→ WHAT IS EXPECTED
The records below are to be repeated exactly, minus any pictures.
-- Opening Marker --
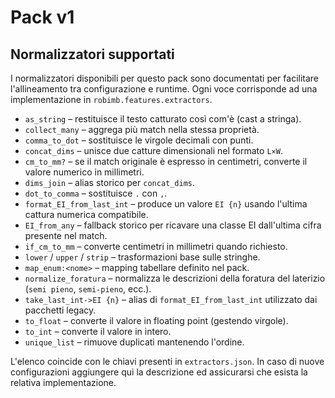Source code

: # Pack v1

## Normalizzatori supportati

I normalizzatori disponibili per questo pack sono documentati per facilitare
l'allineamento tra configurazione e runtime. Ogni voce corrisponde ad una
implementazione in `robimb.features.extractors`.

- `as_string` – restituisce il testo catturato così com'è (cast a stringa).
- `collect_many` – aggrega più match nella stessa proprietà.
- `comma_to_dot` – sostituisce le virgole decimali con punti.
- `concat_dims` – unisce due catture dimensionali nel formato `L×W`.
- `cm_to_mm?` – se il match originale è espresso in centimetri, converte il
  valore numerico in millimetri.
- `dims_join` – alias storico per `concat_dims`.
- `dot_to_comma` – sostituisce `.` con `,`.
- `format_EI_from_last_int` – produce un valore `EI {n}` usando l'ultima
  cattura numerica compatibile.
- `EI_from_any` – fallback storico per ricavare una classe EI dall'ultima
  cifra presente nel match.
- `if_cm_to_mm` – converte centimetri in millimetri quando richiesto.
- `lower` / `upper` / `strip` – trasformazioni base sulle stringhe.
- `map_enum:<nome>` – mapping tabellare definito nel pack.
- `normalize_foratura` – normalizza le descrizioni della foratura del laterizio
  (`semi pieno`, `semi-pieno`, ecc.).
- `take_last_int->EI {n}` – alias di `format_EI_from_last_int` utilizzato dai
  pacchetti legacy.
- `to_float` – converte il valore in floating point (gestendo virgole).
- `to_int` – converte il valore in intero.
- `unique_list` – rimuove duplicati mantenendo l'ordine.

L'elenco coincide con le chiavi presenti in `extractors.json`. In caso di nuove
configurazioni aggiungere qui la descrizione ed assicurarsi che esista la
relativa implementazione.
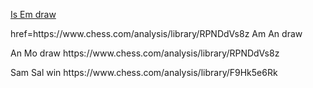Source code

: 

[Is Em draw](https://www.chess.com/analysis/library/3mR2z3DJNr)


<p>
  <a>href=https://www.chess.com/analysis/library/RPNDdVs8z</a>
Am An draw
</p>

<p>
An Mo draw
https://www.chess.com/analysis/library/RPNDdVs8z
</p>

<p>
Sam Sal win
https://www.chess.com/analysis/library/F9Hk5e6Rk
</p>
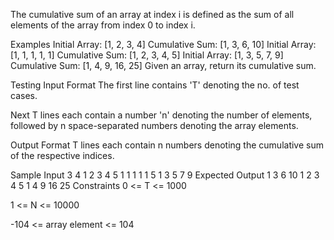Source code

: The cumulative sum of an array at index i is defined as the sum of all elements of the array from index 0 to index i.

Examples
Initial Array: [1, 2, 3, 4]
Cumulative Sum: [1, 3, 6, 10]
Initial Array: [1, 1, 1, 1, 1]
Cumulative Sum: [1, 2, 3, 4, 5]
Initial Array: [1, 3, 5, 7, 9]
Cumulative Sum: [1, 4, 9, 16, 25]
Given an array, return its cumulative sum.

Testing
Input Format
The first line contains 'T' denoting the no. of test cases.

Next T lines each contain a number 'n' denoting the number of elements, followed by n space-separated numbers denoting the array elements.

Output Format
T lines each contain n numbers denoting the cumulative sum of the respective indices.

Sample Input
3
4 1 2 3 4
5 1 1 1 1 1
5 1 3 5 7 9
Expected Output
1 3 6 10
1 2 3 4 5
1 4 9 16 25
Constraints
0 <= T <= 1000

1 <= N <= 10000

-104 <= array element <= 104

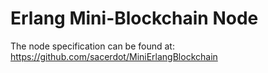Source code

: # Erlang Mini-Blockchain Node

The node specification can be found at: https://github.com/sacerdot/MiniErlangBlockchain
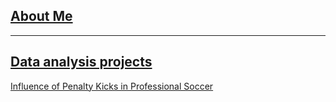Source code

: ## [About Me](about)

***

## [Data analysis projects](https://djmwa.github.io/)
[Influence of Penalty Kicks in Professional Soccer](https://djmwa.github.io/penaltykicks/)
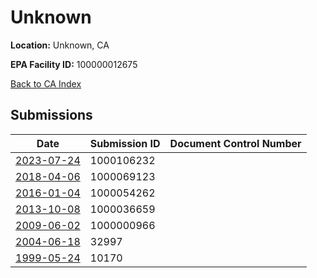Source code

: # Unknown

**Location:** Unknown, CA

**EPA Facility ID:** 100000012675

[Back to CA Index](../../index.md)

## Submissions

| Date | Submission ID | Document Control Number |
|------|--------------|-------------------------|
| [2023-07-24](submissions/1000106232.md) | 1000106232 |  |
| [2018-04-06](submissions/1000069123.md) | 1000069123 |  |
| [2016-01-04](submissions/1000054262.md) | 1000054262 |  |
| [2013-10-08](submissions/1000036659.md) | 1000036659 |  |
| [2009-06-02](submissions/1000000966.md) | 1000000966 |  |
| [2004-06-18](submissions/32997.md) | 32997 |  |
| [1999-05-24](submissions/10170.md) | 10170 |  |
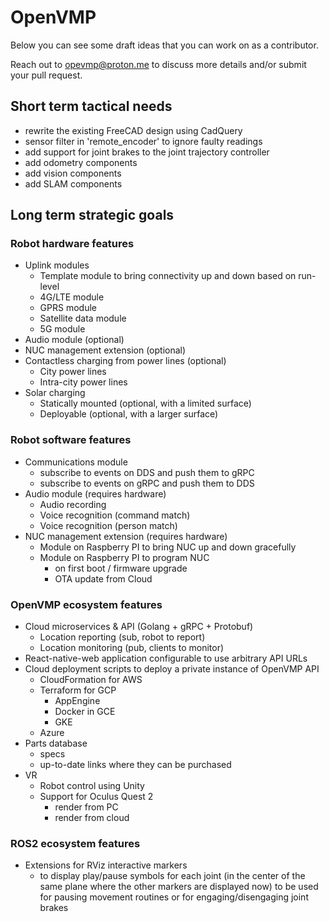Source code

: # OpenVMP

Below you can see some draft ideas that you can work on as a contributor.

Reach out to opevmp@proton.me to discuss more details and/or submit your pull request.

## Short term tactical needs

- rewrite the existing FreeCAD design using CadQuery
- sensor filter in 'remote_encoder' to ignore faulty readings
- add support for joint brakes to the joint trajectory controller
- add odometry components
- add vision components
- add SLAM components

## Long term strategic goals

### Robot hardware features

- Uplink modules
  - Template module to bring connectivity up and down based on run-level
  - 4G/LTE module
  - GPRS module
  - Satellite data module
  - 5G module
- Audio module (optional)
- NUC management extension (optional)
- Contactless charging from power lines (optional)
  - City power lines
  - Intra-city power lines
- Solar charging
  - Statically mounted (optional, with a limited surface)
  - Deployable (optional, with a larger surface)

### Robot software features

- Communications module
  - subscribe to events on DDS and push them to gRPC
  - subscribe to events on gRPC and push them to DDS
- Audio module (requires hardware)
  - Audio recording
  - Voice recognition (command match)
  - Voice recognition (person match)
- NUC management extension (requires hardware)
  - Module on Raspberry PI to bring NUC up and down gracefully
  - Module on Raspberry PI to program NUC
    - on first boot / firmware upgrade
    - OTA update from Cloud

### OpenVMP ecosystem features

- Cloud microservices & API (Golang + gRPC + Protobuf)
  - Location reporting (sub, robot to report)
  - Location monitoring (pub, clients to monitor)
- React-native-web application configurable to use arbitrary API URLs
- Cloud deployment scripts to deploy a private instance of OpenVMP API
  - CloudFormation for AWS
  - Terraform for GCP
  	 - AppEngine
  	 - Docker in GCE
  	 - GKE
  - Azure
- Parts database
  - specs
  - up-to-date links where they can be purchased
- VR
  - Robot control using Unity
  - Support for Oculus Quest 2
    - render from PC
    - render from cloud

### ROS2 ecosystem features

- Extensions for RViz interactive markers
  - to display play/pause symbols for each joint (in the center of the same plane where the other markers are displayed now) to be used for pausing movement routines or for engaging/disengaging joint brakes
-- Closing Marker --
→ SOLUTION TO THIS TASK
Source code

: # Pack v1

## Normalizzatori supportati

I normalizzatori disponibili per questo pack sono documentati per facilitare
l'allineamento tra configurazione e runtime. Ogni voce corrisponde ad una
implementazione in `robimb.features.extractors`.

- `as_string` – restituisce il testo catturato così com'è (cast a stringa).
- `collect_many` – aggrega più match nella stessa proprietà.
- `comma_to_dot` – sostituisce le virgole decimali con punti.
- `concat_dims` – unisce due catture dimensionali nel formato `L×W`.
- `cm_to_mm?` – se il match originale è espresso in centimetri, converte il
  valore numerico in millimetri.
- `dims_join` – alias storico per `concat_dims`.
- `dot_to_comma` – sostituisce `.` con `,`.
- `format_EI_from_last_int` – produce un valore `EI {n}` usando l'ultima
  cattura numerica compatibile.
- `EI_from_any` – fallback storico per ricavare una classe EI dall'ultima
  cifra presente nel match.
- `if_cm_to_mm` – converte centimetri in millimetri quando richiesto.
- `lower` / `upper` / `strip` – trasformazioni base sulle stringhe.
- `map_enum:<nome>` – mapping tabellare definito nel pack.
- `normalize_foratura` – normalizza le descrizioni della foratura del laterizio
  (`semi pieno`, `semi-pieno`, ecc.).
- `take_last_int->EI {n}` – alias di `format_EI_from_last_int` utilizzato dai
  pacchetti legacy.
- `to_float` – converte il valore in floating point (gestendo virgole).
- `to_int` – converte il valore in intero.
- `unique_list` – rimuove duplicati mantenendo l'ordine.

L'elenco coincide con le chiavi presenti in `extractors.json`. In caso di nuove
configurazioni aggiungere qui la descrizione ed assicurarsi che esista la
relativa implementazione.
Source code

: 

[Is Em draw](https://www.chess.com/analysis/library/3mR2z3DJNr)


<p>
  <a>href=https://www.chess.com/analysis/library/RPNDdVs8z</a>
Am An draw
</p>

<p>
An Mo draw
https://www.chess.com/analysis/library/RPNDdVs8z
</p>

<p>
Sam Sal win
https://www.chess.com/analysis/library/F9Hk5e6Rk
</p>
Source code

: The cumulative sum of an array at index i is defined as the sum of all elements of the array from index 0 to index i.

Examples
Initial Array: [1, 2, 3, 4]
Cumulative Sum: [1, 3, 6, 10]
Initial Array: [1, 1, 1, 1, 1]
Cumulative Sum: [1, 2, 3, 4, 5]
Initial Array: [1, 3, 5, 7, 9]
Cumulative Sum: [1, 4, 9, 16, 25]
Given an array, return its cumulative sum.

Testing
Input Format
The first line contains 'T' denoting the no. of test cases.

Next T lines each contain a number 'n' denoting the number of elements, followed by n space-separated numbers denoting the array elements.

Output Format
T lines each contain n numbers denoting the cumulative sum of the respective indices.

Sample Input
3
4 1 2 3 4
5 1 1 1 1 1
5 1 3 5 7 9
Expected Output
1 3 6 10
1 2 3 4 5
1 4 9 16 25
Constraints
0 <= T <= 1000

1 <= N <= 10000

-104 <= array element <= 104

Source code

: # Erlang Mini-Blockchain Node

The node specification can be found at: https://github.com/sacerdot/MiniErlangBlockchain
Source code

: ## [About Me](about)

***

## [Data analysis projects](https://djmwa.github.io/)
[Influence of Penalty Kicks in Professional Soccer](https://djmwa.github.io/penaltykicks/)
Source code

: # Unknown

**Location:** Unknown, CA

**EPA Facility ID:** 100000012675

[Back to CA Index](../../index.md)

## Submissions

| Date | Submission ID | Document Control Number |
|------|--------------|-------------------------|
| [2023-07-24](submissions/1000106232.md) | 1000106232 |  |
| [2018-04-06](submissions/1000069123.md) | 1000069123 |  |
| [2016-01-04](submissions/1000054262.md) | 1000054262 |  |
| [2013-10-08](submissions/1000036659.md) | 1000036659 |  |
| [2009-06-02](submissions/1000000966.md) | 1000000966 |  |
| [2004-06-18](submissions/32997.md) | 32997 |  |
| [1999-05-24](submissions/10170.md) | 10170 |  |
Source code

: # OpenVMP

Below you can see some draft ideas that you can work on as a contributor.

Reach out to opevmp@proton.me to discuss more details and/or submit your pull request.

## Short term tactical needs

- rewrite the existing FreeCAD design using CadQuery
- sensor filter in 'remote_encoder' to ignore faulty readings
- add support for joint brakes to the joint trajectory controller
- add odometry components
- add vision components
- add SLAM components

## Long term strategic goals

### Robot hardware features

- Uplink modules
  - Template module to bring connectivity up and down based on run-level
  - 4G/LTE module
  - GPRS module
  - Satellite data module
  - 5G module
- Audio module (optional)
- NUC management extension (optional)
- Contactless charging from power lines (optional)
  - City power lines
  - Intra-city power lines
- Solar charging
  - Statically mounted (optional, with a limited surface)
  - Deployable (optional, with a larger surface)

### Robot software features

- Communications module
  - subscribe to events on DDS and push them to gRPC
  - subscribe to events on gRPC and push them to DDS
- Audio module (requires hardware)
  - Audio recording
  - Voice recognition (command match)
  - Voice recognition (person match)
- NUC management extension (requires hardware)
  - Module on Raspberry PI to bring NUC up and down gracefully
  - Module on Raspberry PI to program NUC
    - on first boot / firmware upgrade
    - OTA update from Cloud

### OpenVMP ecosystem features

- Cloud microservices & API (Golang + gRPC + Protobuf)
  - Location reporting (sub, robot to report)
  - Location monitoring (pub, clients to monitor)
- React-native-web application configurable to use arbitrary API URLs
- Cloud deployment scripts to deploy a private instance of OpenVMP API
  - CloudFormation for AWS
  - Terraform for GCP
  	 - AppEngine
  	 - Docker in GCE
  	 - GKE
  - Azure
- Parts database
  - specs
  - up-to-date links where they can be purchased
- VR
  - Robot control using Unity
  - Support for Oculus Quest 2
    - render from PC
    - render from cloud

### ROS2 ecosystem features

- Extensions for RViz interactive markers
  - to display play/pause symbols for each joint (in the center of the same plane where the other markers are displayed now) to be used for pausing movement routines or for engaging/disengaging joint brakes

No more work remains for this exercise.